*YOUR GOAL:*
Please make an exact transcription of the records, keeping the pictures out of it.
SUPPLIED DATA Block Start
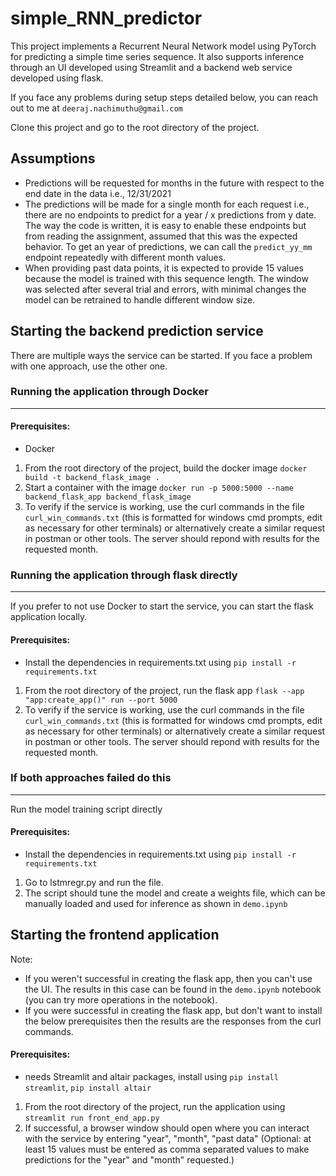 # simple_RNN_predictor

This project implements a Recurrent Neural Network model using PyTorch for predicting a simple time series sequence.
It also supports inference through an UI developed using Streamlit and a backend web service developed using flask.

If you face any problems during setup steps detailed below, you can reach out to me at `deeraj.nachimuthu@gmail.com` 

Clone this project and go to the root directory of the project.

## Assumptions

- Predictions will be requested for months in the future with respect to the end date in the data i.e., 12/31/2021
- The predictions will be made for a single month for each request i.e., there are no endpoints to predict for a year / x predictions from y date. The way the code is written, it is easy to enable these endpoints but from reading the assignment, assumed that this was the expected behavior. To get an year of predictions, we can call the `predict_yy_mm` endpoint repeatedly with different month values.
- When providing past data points, it is expected to provide 15 values because the model is trained with this sequence length. The window was selected after several trial and errors, with minimal changes the model can be retrained to handle different window size.

## Starting the backend prediction service

There are multiple ways the service can be started. If you face a problem with one approach, use the other one.

### Running the application through Docker

---------------
#### Prerequisites:
- Docker

1. From the root directory of the project, build the docker image `docker build -t backend_flask_image .`
2. Start a container with the image `docker run -p 5000:5000 --name backend_flask_app backend_flask_image`
3. To verify if the service is working, use the curl commands in the file `curl_win_commands.txt` (this is formatted for windows cmd prompts, edit as necessary for other terminals) or alternatively create a similar request in postman or other tools. The server should repond with results for the requested month.

### Running the application through flask directly

---------------
If you prefer to not use Docker to start the service, you can start the flask application locally.

#### Prerequisites:
- Install the dependencies in requirements.txt using `pip install -r requirements.txt`

1. From the root directory of the project, run the flask app `flask --app "app:create_app()" run --port 5000`
2. To verify if the service is working, use the curl commands in the file `curl_win_commands.txt` (this is formatted for windows cmd prompts, edit as necessary for other terminals) or alternatively create a similar request in postman or other tools. The server should repond with results for the requested month.

### If both approaches failed do this

---------------
Run the model training script directly

#### Prerequisites:
- Install the dependencies in requirements.txt using `pip install -r requirements.txt`

1. Go to lstmregr.py and run the file.
2. The script should tune the model and create a weights file, which can be manually loaded and used for inference as shown in `demo.ipynb`

## Starting the frontend application

Note:
- If you weren't successful in creating the flask app, then you can't use the UI. The results in this case can be found in the `demo.ipynb` notebook (you can try more operations in the notebook).
- If you were successful in creating the flask app, but don't want to install the below prerequisites then the results are the responses from the curl commands.

#### Prerequisites:
- needs Streamlit and altair packages, install using `pip install streamlit`, `pip install altair`

1. From the root directory of the project, run the application using `streamlit run front_end_app.py`
2. If successful, a browser window should open where you can interact with the service by entering "year",  "month", "past data" (Optional: at least 15 values must be entered as comma separated values to make predictions for the "year" and "month" requested.)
SUPPLIED DATA Block End
*RESULT:*
 # simple_RNN_predictor

This project implements a Recurrent Neural Network model using PyTorch for predicting a simple time series sequence.
It also supports inference through an UI developed using Streamlit and a backend web service developed using flask.

If you face any problems during setup steps detailed below, you can reach out to me at `deeraj.nachimuthu@gmail.com` 

Clone this project and go to the root directory of the project.

## Assumptions

- Predictions will be requested for months in the future with respect to the end date in the data i.e., 12/31/2021
- The predictions will be made for a single month for each request i.e., there are no endpoints to predict for a year / x predictions from y date. The way the code is written, it is easy to enable these endpoints but from reading the assignment, assumed that this was the expected behavior. To get an year of predictions, we can call the `predict_yy_mm` endpoint repeatedly with different month values.
- When providing past data points, it is expected to provide 15 values because the model is trained with this sequence length. The window was selected after several trial and errors, with minimal changes the model can be retrained to handle different window size.

## Starting the backend prediction service

There are multiple ways the service can be started. If you face a problem with one approach, use the other one.

### Running the application through Docker

---------------
#### Prerequisites:
- Docker

1. From the root directory of the project, build the docker image `docker build -t backend_flask_image .`
2. Start a container with the image `docker run -p 5000:5000 --name backend_flask_app backend_flask_image`
3. To verify if the service is working, use the curl commands in the file `curl_win_commands.txt` (this is formatted for windows cmd prompts, edit as necessary for other terminals) or alternatively create a similar request in postman or other tools. The server should repond with results for the requested month.

### Running the application through flask directly

---------------
If you prefer to not use Docker to start the service, you can start the flask application locally.

#### Prerequisites:
- Install the dependencies in requirements.txt using `pip install -r requirements.txt`

1. From the root directory of the project, run the flask app `flask --app "app:create_app()" run --port 5000`
2. To verify if the service is working, use the curl commands in the file `curl_win_commands.txt` (this is formatted for windows cmd prompts, edit as necessary for other terminals) or alternatively create a similar request in postman or other tools. The server should repond with results for the requested month.

### If both approaches failed do this

---------------
Run the model training script directly

#### Prerequisites:
- Install the dependencies in requirements.txt using `pip install -r requirements.txt`

1. Go to lstmregr.py and run the file.
2. The script should tune the model and create a weights file, which can be manually loaded and used for inference as shown in `demo.ipynb`

## Starting the frontend application

Note:
- If you weren't successful in creating the flask app, then you can't use the UI. The results in this case can be found in the `demo.ipynb` notebook (you can try more operations in the notebook).
- If you were successful in creating the flask app, but don't want to install the below prerequisites then the results are the responses from the curl commands.

#### Prerequisites:
- needs Streamlit and altair packages, install using `pip install streamlit`, `pip install altair`

1. From the root directory of the project, run the application using `streamlit run front_end_app.py`
2. If successful, a browser window should open where you can interact with the service by entering "year",  "month", "past data" (Optional: at least 15 values must be entered as comma separated values to make predictions for the "year" and "month" requested.)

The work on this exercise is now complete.